-- BRIEF --
Line count for the string "documentation": give the number of lines in the data below that contain it, and nothing more.

-- Data excerpts --
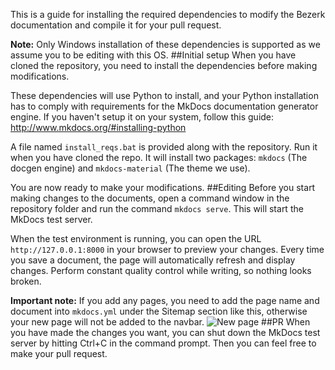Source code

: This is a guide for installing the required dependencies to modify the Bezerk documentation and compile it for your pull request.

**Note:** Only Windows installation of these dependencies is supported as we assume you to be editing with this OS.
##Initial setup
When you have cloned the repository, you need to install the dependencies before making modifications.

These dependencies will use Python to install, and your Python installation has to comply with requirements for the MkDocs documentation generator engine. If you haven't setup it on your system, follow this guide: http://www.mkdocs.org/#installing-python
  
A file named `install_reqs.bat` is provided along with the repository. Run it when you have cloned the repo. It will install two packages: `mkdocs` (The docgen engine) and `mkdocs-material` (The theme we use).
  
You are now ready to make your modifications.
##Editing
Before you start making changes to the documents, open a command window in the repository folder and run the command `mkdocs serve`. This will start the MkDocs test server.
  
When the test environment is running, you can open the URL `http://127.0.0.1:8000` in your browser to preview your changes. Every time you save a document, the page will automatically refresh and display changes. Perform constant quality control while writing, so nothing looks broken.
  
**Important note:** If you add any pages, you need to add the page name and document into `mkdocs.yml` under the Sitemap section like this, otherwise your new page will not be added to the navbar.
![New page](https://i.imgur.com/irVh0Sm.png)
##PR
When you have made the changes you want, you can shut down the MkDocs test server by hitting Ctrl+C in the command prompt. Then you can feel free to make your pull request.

==

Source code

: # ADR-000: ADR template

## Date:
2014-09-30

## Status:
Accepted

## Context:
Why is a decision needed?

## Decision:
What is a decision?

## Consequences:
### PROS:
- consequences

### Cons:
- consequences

-- ANSWER TO THE PROBLEM --
2